The Ontario government is investing more than $3.7 million to train 110 members of Treaty #3 First Nations communities for rewarding careers in construction. Through this investment, participants will gain the skills they need to start well-paying jobs twinning the TransCanada Highway 17 as construction craft workers, heavy equipment operators, general construction workers, and concrete workers. Some of these jobs pay as high as $44 an hour.
Monte McNaughton, Minister of Labour, Training and Skills Development, made the announcement today during a stop in Kenora on a tour of Northern Ontario. First Nations business and political leaders and local MPP Greg Rickford, Minister of Northern Development, Mines, Natural Resources and Forestry, and Minister of Indigenous Affairs, joined Minister McNaughton in making the announcement at the Seven Generations Education Institute.
“Our province faces a severe shortage of skilled workers, with tens of thousands of jobs in construction going unfilled daily,” said Minister McNaughton. “Many of these jobs pay six figures, with pension and benefits. Today’s investment will give First Nations people in Northern Ontario the training and skills they need to open the door to these meaningful career opportunities, helping build better lives for themselves and their loved ones.”
This project will be of primary benefit to members of four Kenora area First Nations in Treaty 3 territory, represented by the Niiwin Wendaanimok communities. It will prioritize people who are unemployed, underemployed, or at risk of losing their jobs. The communities involved include Washagamis Bay First Nation, Shoal Lake 40 First Nation, Wauzhusk Onigum First Nation, and Niisaachewan Anishinaabe Nation.
“Our government is once again demonstrating its commitment to supporting the skilled trades while promoting inclusion and opportunities in Indigenous communities,” said Minister Rickford. “Today’s investments will help to further bridge the opportunity gap for Indigenous workers, their families, and their communities. This project will be a game changer for many of Kenora’s Indigenous peoples who can now look forward to a more prosperous, secure future.”

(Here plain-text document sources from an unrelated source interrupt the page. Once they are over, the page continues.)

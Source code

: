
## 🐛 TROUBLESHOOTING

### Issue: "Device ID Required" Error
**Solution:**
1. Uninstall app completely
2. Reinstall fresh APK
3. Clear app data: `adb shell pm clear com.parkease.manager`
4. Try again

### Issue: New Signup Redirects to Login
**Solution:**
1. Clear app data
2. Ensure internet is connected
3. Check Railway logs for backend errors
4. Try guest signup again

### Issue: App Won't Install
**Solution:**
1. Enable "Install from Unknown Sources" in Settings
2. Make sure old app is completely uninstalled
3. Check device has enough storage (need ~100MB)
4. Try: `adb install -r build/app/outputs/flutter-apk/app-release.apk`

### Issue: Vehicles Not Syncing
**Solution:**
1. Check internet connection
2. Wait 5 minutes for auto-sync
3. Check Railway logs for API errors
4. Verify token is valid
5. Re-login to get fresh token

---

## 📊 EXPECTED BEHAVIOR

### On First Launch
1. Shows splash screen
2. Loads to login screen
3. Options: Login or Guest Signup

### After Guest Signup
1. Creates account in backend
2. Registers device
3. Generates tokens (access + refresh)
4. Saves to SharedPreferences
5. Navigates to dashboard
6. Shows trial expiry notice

Large construction projects in the Kenora region often rely on the use of outside labour. This has left many First Nations people without the skills and work experience to qualify for these jobs when they are available in the area.
Today’s announcement will address this skills gap some First Nations members face by providing participants with a variety of free training programs, including secondary school upgrading, driver’s education, workplace safety and certification and skills training needed for the Highway 17 and other projects.